As an American Hasidic Jewish reggae superstar, Matisyahu is an obvious outsider. After a debut album that felt live plus a follow-up album that was recorded live, the singer's ambition to do more with the studio presentation of his music left any sensible packaging up to the producer. The mismatch with fellow mystic Bill Laswell caused 2006's Youth to wander and sprawl, but industry vet David Kahne handles much of Light, and the difference is huge. Kahne packaged reggae-pop acts like Sublime and Fishbone -- whose members show up here -- before, but here he's primarily focused on Matisyahu's wide view, love of ancient history, and spiritual heart. The results are comparable to So and all the Peter Gabriel albums after, with high-tech and polish helping to drive home the artist's reverence and sense of wonder.
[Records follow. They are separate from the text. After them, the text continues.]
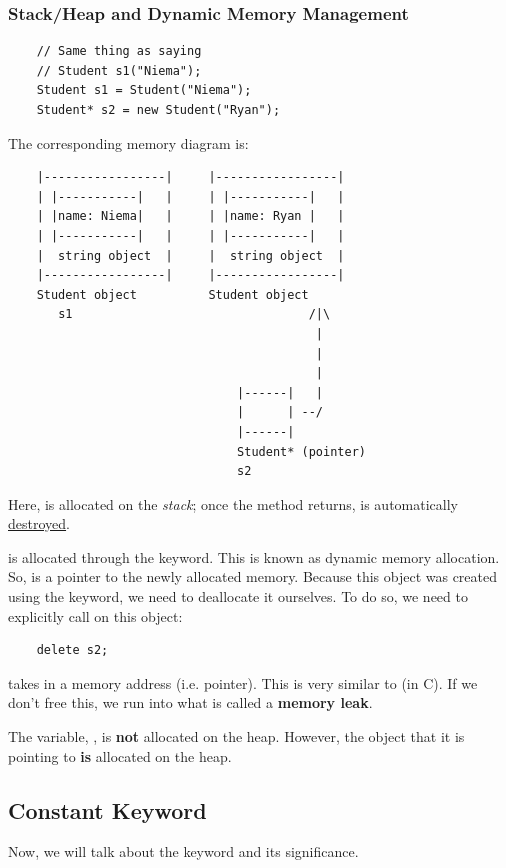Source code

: \documentclass[letterpaper]{article}
\begin{document}
\subsubsection{Stack/Heap and Dynamic Memory Management}
\begin{verbatim}
    // Same thing as saying 
    // Student s1("Niema");
    Student s1 = Student("Niema");
    Student* s2 = new Student("Ryan");
\end{verbatim}
The corresponding memory diagram is: 
\begin{verbatim}
    |-----------------|     |-----------------|
    | |-----------|   |     | |-----------|   |
    | |name: Niema|   |     | |name: Ryan |   |
    | |-----------|   |     | |-----------|   |
    |  string object  |     |  string object  |
    |-----------------|     |-----------------|
    Student object          Student object 
       s1                                 /|\
                                           |
                                           |
                                           |
                                |------|   |
                                |      | --/
                                |------|
                                Student* (pointer)
                                s2
\end{verbatim}
Here,  is allocated on the \emph{stack}; once the method returns,  is automatically \underline{destroyed}.

\bigskip 

 is allocated through the  keyword. This is known as dynamic memory allocation. So,  is a pointer to the newly allocated memory. Because this object was created using the  keyword, we need to deallocate it ourselves. To do so, we need to explicitly call  on this object: 
\begin{verbatim}
    delete s2; 
\end{verbatim}
 takes in a memory address (i.e. pointer). This is very similar to  (in C). If we don't free this, we run into what is called a \textbf{memory leak}. 

\bigskip 

The variable, , is \textbf{not} allocated on the heap. However, the object that it is pointing to \textbf{is} allocated on the heap. 

\subsection{Constant Keyword}
Now, we will talk about the  keyword and its significance. 
\end{document}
Sounding like breakthrough hit "Chop 'Em Down"'s little brother, "Smash Lies" is an effective opener plus a dancehall-driven crowd-pleaser that'll give way to an album less reggae than any previous. Besides a little "singjay" in his vocal style, the grand, key track "One Day" has little to do with Jamaican music, and the equally moving "For You" is more likely influenced by Tears for Fears than Bob Marley. Joel Madden makes crunching punk-pop guitar the centerpiece of "Darkness into Light," and ethereal closer "Silence" could be passed off as from the Dave Matthews songbook if the lines written in Hebrew didn't give Matisyahu away. Whether using his voice as a whisper or as a giant call across nations, the depth of feeling comes through brilliantly, and if the musical soundscape isn't familiar, the empowering and sincere lyrics most definitely are. Add Kahne's instantly accessible production and Light is not only a welcome surprise, but an album that matches his debut.